## [WHAT TO WORK ON]
Below are some entries. Copy each line that holds the string "уравнение".

## [Dataset records]
• • • • •

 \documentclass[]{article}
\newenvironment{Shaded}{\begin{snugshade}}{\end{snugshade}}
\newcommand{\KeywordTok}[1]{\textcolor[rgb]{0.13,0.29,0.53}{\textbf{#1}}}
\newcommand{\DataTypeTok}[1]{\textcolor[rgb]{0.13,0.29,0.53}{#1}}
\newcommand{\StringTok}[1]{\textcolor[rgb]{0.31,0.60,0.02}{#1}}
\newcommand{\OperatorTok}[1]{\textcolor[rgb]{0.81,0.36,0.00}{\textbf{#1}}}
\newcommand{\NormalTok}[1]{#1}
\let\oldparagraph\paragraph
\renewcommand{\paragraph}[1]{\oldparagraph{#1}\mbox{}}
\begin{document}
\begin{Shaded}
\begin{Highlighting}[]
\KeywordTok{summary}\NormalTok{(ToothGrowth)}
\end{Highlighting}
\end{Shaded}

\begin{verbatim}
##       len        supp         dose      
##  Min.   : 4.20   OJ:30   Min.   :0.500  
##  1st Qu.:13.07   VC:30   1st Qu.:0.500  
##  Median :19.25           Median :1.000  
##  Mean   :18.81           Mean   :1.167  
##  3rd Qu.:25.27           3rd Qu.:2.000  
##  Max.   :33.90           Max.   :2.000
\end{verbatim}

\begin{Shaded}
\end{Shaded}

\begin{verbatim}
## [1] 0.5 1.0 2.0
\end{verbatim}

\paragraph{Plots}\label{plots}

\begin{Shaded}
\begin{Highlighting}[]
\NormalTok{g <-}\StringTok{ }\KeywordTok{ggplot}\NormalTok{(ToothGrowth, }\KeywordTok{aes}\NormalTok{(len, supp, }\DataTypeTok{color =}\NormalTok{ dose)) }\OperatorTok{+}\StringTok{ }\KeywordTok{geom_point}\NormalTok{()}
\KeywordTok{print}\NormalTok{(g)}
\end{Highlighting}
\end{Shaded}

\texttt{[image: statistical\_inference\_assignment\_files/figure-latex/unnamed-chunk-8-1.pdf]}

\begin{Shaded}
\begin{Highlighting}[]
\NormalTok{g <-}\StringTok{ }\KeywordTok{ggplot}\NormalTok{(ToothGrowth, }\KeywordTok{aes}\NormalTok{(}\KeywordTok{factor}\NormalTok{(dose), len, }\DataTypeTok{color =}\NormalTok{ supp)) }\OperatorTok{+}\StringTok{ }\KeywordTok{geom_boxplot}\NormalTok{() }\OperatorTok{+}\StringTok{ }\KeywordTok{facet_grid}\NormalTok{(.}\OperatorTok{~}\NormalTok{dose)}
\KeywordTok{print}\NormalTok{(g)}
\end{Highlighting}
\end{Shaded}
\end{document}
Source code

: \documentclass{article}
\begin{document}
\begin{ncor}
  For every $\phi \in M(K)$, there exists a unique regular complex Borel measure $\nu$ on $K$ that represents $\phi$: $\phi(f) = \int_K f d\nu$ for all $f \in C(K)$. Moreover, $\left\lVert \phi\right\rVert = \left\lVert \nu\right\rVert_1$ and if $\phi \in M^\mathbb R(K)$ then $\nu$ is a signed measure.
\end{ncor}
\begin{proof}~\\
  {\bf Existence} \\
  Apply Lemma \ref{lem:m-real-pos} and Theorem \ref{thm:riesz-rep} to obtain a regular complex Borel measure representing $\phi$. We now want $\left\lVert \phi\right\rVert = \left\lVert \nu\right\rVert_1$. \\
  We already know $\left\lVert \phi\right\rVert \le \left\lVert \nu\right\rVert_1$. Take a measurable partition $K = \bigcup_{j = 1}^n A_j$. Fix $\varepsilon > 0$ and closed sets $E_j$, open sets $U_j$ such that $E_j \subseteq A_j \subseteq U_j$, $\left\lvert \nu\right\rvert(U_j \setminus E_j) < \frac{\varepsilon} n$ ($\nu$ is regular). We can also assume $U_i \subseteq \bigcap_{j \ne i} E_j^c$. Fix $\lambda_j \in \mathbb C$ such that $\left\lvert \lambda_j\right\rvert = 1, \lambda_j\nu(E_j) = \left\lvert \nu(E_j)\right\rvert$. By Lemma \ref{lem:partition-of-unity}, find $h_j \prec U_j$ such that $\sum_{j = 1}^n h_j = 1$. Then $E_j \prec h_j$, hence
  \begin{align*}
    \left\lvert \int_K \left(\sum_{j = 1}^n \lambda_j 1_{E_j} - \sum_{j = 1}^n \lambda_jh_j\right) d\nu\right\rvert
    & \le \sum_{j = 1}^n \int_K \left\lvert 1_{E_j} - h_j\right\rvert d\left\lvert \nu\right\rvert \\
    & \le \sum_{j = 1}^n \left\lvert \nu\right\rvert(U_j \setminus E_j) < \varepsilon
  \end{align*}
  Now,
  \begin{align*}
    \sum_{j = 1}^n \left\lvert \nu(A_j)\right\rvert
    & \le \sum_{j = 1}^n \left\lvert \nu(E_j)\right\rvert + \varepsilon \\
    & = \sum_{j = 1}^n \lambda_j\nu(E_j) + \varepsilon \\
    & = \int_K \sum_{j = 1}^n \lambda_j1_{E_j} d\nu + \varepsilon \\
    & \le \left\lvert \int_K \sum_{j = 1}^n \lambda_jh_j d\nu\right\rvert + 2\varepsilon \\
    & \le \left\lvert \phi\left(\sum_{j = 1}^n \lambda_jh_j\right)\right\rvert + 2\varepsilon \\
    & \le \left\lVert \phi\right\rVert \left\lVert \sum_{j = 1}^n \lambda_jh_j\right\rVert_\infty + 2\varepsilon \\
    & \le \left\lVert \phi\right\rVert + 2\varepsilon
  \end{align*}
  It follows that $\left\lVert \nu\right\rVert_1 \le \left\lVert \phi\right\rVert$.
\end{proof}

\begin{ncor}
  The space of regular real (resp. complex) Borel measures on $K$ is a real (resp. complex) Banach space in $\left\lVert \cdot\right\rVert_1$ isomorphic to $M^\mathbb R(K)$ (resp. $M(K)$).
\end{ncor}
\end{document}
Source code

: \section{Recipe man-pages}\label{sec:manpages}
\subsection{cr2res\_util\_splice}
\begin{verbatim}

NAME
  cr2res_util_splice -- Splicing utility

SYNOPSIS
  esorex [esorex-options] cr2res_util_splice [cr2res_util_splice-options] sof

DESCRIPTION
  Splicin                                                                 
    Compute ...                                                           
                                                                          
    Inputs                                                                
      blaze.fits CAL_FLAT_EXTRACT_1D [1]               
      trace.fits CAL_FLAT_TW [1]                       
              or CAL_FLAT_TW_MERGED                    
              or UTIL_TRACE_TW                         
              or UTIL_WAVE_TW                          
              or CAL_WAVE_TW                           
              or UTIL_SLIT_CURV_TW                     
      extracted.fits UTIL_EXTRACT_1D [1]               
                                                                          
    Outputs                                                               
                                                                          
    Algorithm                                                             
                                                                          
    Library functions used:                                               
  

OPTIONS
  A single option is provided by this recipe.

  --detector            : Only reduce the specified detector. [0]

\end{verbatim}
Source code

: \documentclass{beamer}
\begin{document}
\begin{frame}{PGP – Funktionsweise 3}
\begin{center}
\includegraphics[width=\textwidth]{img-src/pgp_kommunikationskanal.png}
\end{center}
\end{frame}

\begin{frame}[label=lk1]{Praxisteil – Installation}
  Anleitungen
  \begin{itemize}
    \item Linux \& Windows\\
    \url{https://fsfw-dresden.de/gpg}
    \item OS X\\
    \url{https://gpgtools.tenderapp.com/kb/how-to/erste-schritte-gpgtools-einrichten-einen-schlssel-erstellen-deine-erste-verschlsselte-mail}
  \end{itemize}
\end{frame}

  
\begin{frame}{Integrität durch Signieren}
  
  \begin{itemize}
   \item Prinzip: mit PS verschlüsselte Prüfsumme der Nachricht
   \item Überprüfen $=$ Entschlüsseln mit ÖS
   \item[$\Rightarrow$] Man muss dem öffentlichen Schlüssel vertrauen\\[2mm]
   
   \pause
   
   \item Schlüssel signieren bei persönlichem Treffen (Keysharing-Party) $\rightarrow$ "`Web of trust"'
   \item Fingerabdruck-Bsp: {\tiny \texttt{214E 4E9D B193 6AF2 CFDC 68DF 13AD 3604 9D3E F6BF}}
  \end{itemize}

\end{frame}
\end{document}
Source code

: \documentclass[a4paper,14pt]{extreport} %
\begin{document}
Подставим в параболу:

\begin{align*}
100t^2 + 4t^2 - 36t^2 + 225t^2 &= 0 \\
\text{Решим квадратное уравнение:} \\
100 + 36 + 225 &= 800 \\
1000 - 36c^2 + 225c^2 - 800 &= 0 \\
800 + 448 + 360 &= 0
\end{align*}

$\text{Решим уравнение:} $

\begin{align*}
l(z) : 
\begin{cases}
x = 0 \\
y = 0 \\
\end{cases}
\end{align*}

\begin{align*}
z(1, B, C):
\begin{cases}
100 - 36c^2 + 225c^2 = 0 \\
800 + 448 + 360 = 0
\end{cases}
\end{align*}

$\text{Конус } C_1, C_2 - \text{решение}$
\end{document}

• • • • •

## [EXERCISE SOLUTION]
\text{Решим квадратное уравнение:} \\
$\text{Решим уравнение:} $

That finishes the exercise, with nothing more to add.